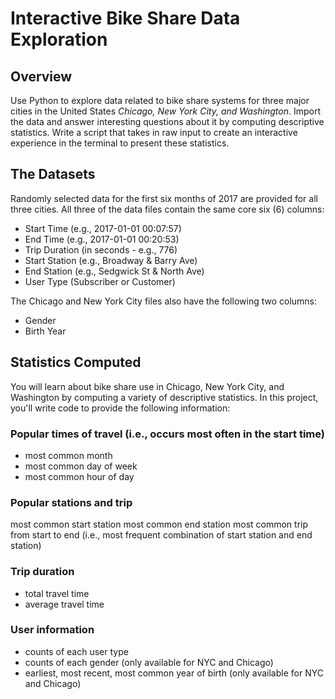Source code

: # Interactive Bike Share Data Exploration
## Overview
Use Python to explore data related to bike share systems for three major cities in the United States _Chicago, New York City, and Washington_. Import the data and answer interesting questions about it by computing descriptive statistics. Write a script that takes in raw input to create an interactive experience in the terminal to present these statistics.
## The Datasets
Randomly selected data for the first six months of 2017 are provided for all three cities. All three of the data files contain the same core six (6) columns:

- Start Time (e.g., 2017-01-01 00:07:57)
- End Time (e.g., 2017-01-01 00:20:53)
- Trip Duration (in seconds - e.g., 776)
- Start Station (e.g., Broadway & Barry Ave)
- End Station (e.g., Sedgwick St & North Ave)
- User Type (Subscriber or Customer)

The Chicago and New York City files also have the following two columns:

- Gender
- Birth Year

## Statistics Computed
You will learn about bike share use in Chicago, New York City, and Washington by computing a variety of descriptive statistics. In this project, you'll write code to provide the following information:

### Popular times of travel (i.e., occurs most often in the start time)
- most common month
- most common day of week
- most common hour of day

### Popular stations and trip
most common start station
most common end station
most common trip from start to end (i.e., most frequent combination of start station and end station)

### Trip duration
- total travel time
- average travel time

### User information

- counts of each user type
- counts of each gender (only available for NYC and Chicago)
- earliest, most recent, most common year of birth (only available for NYC and Chicago)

━━━━━━━━━━━━━━━━━━━━━━━━━━━━━━

• WHAT YOU WILL DO: Find the string "about" in the material above. Then copy each line that has it.

• ANSWER TO THIS TASK:
Use Python to explore data related to bike share systems for three major cities in the United States _Chicago, New York City, and Washington_. Import the data and answer interesting questions about it by computing descriptive statistics. Write a script that takes in raw input to create an interactive experience in the terminal to present these statistics.
You will learn about bike share use in Chicago, New York City, and Washington by computing a variety of descriptive statistics. In this project, you'll write code to provide the following information:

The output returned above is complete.